[Task directions]
Wherever a line of the records contains "main", copy that line.

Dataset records
• • • • • • •

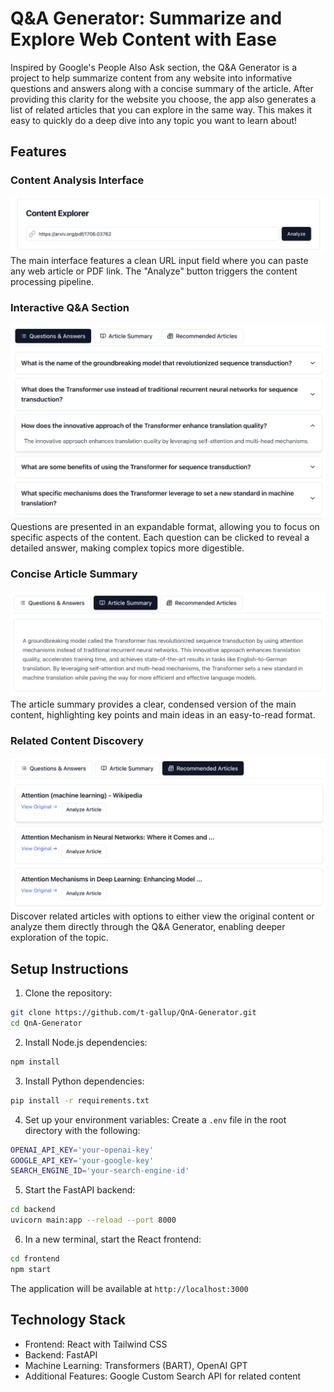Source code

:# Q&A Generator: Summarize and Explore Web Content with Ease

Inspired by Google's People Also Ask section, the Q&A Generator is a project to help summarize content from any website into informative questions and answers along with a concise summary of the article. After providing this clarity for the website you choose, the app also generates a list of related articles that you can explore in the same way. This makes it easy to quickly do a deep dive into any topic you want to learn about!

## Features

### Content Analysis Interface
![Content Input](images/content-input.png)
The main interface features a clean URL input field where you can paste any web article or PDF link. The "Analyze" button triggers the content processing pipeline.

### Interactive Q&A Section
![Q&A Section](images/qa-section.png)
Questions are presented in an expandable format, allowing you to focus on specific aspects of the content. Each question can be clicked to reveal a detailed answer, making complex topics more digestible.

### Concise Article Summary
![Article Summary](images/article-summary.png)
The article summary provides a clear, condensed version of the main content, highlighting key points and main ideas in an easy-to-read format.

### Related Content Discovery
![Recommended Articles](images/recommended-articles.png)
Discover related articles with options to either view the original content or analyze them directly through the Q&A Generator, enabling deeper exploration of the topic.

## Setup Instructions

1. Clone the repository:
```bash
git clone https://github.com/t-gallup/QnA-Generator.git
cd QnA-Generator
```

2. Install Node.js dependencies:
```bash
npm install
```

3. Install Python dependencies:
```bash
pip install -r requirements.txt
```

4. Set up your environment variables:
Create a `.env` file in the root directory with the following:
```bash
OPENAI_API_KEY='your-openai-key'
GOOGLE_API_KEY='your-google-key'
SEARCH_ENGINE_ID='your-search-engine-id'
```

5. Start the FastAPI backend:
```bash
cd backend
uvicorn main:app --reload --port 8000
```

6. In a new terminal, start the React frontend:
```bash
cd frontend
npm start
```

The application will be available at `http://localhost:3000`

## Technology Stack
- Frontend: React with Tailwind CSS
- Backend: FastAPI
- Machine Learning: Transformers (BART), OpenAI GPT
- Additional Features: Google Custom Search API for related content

• • • • • • •

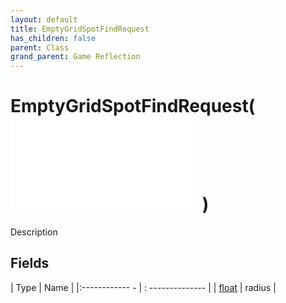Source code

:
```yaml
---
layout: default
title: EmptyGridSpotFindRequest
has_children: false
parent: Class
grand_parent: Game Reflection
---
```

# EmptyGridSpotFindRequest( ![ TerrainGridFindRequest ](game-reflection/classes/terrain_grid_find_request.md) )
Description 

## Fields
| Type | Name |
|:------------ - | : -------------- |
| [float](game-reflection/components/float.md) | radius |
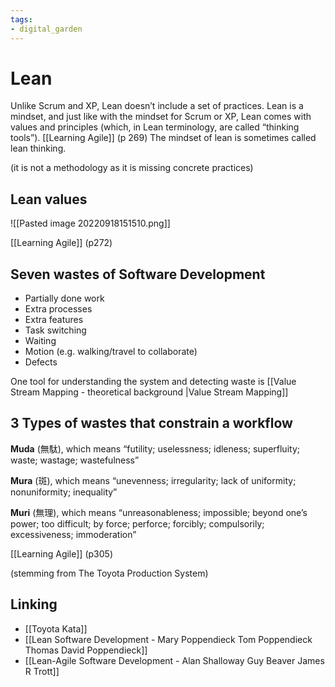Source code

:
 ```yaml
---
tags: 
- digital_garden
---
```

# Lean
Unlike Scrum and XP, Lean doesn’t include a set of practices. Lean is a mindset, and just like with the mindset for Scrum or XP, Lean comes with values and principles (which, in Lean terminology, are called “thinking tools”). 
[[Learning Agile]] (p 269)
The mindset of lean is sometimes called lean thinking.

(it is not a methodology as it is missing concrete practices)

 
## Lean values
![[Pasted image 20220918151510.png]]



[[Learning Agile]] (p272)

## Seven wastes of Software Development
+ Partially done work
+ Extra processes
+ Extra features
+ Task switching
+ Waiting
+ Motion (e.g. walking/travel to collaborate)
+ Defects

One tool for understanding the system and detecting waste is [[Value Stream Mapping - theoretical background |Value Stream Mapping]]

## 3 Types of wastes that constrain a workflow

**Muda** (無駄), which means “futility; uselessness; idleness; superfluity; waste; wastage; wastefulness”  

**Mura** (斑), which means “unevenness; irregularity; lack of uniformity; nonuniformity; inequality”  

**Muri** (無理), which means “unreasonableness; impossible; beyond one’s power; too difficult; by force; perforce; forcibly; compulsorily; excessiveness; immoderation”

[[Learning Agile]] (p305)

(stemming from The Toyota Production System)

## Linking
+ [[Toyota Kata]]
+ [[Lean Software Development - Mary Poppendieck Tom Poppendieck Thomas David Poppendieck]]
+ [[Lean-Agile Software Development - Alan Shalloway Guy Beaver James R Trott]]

• • • • • • •

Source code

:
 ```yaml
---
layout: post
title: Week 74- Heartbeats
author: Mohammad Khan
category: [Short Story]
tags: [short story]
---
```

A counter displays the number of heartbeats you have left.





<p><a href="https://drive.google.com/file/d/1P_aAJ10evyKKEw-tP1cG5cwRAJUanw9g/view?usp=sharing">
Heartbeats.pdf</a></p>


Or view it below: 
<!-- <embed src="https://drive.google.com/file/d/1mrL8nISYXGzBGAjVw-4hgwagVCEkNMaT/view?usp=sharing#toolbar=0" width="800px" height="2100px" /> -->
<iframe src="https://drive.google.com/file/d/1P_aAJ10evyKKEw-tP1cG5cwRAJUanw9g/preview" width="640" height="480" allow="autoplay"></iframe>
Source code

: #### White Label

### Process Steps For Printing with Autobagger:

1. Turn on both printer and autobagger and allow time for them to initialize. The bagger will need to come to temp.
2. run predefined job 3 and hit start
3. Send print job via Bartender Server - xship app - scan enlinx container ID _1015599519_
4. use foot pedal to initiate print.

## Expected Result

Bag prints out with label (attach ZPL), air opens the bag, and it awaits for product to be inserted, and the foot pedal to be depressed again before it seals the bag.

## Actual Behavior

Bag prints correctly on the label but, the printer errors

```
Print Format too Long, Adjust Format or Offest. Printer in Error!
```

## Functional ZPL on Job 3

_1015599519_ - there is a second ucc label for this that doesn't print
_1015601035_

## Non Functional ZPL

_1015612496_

• • • • • • •

[Output below]
The main interface features a clean URL input field where you can paste any web article or PDF link. The "Analyze" button triggers the content processing pipeline.
The article summary provides a clear, condensed version of the main content, highlighting key points and main ideas in an easy-to-read format.
uvicorn main:app --reload --port 8000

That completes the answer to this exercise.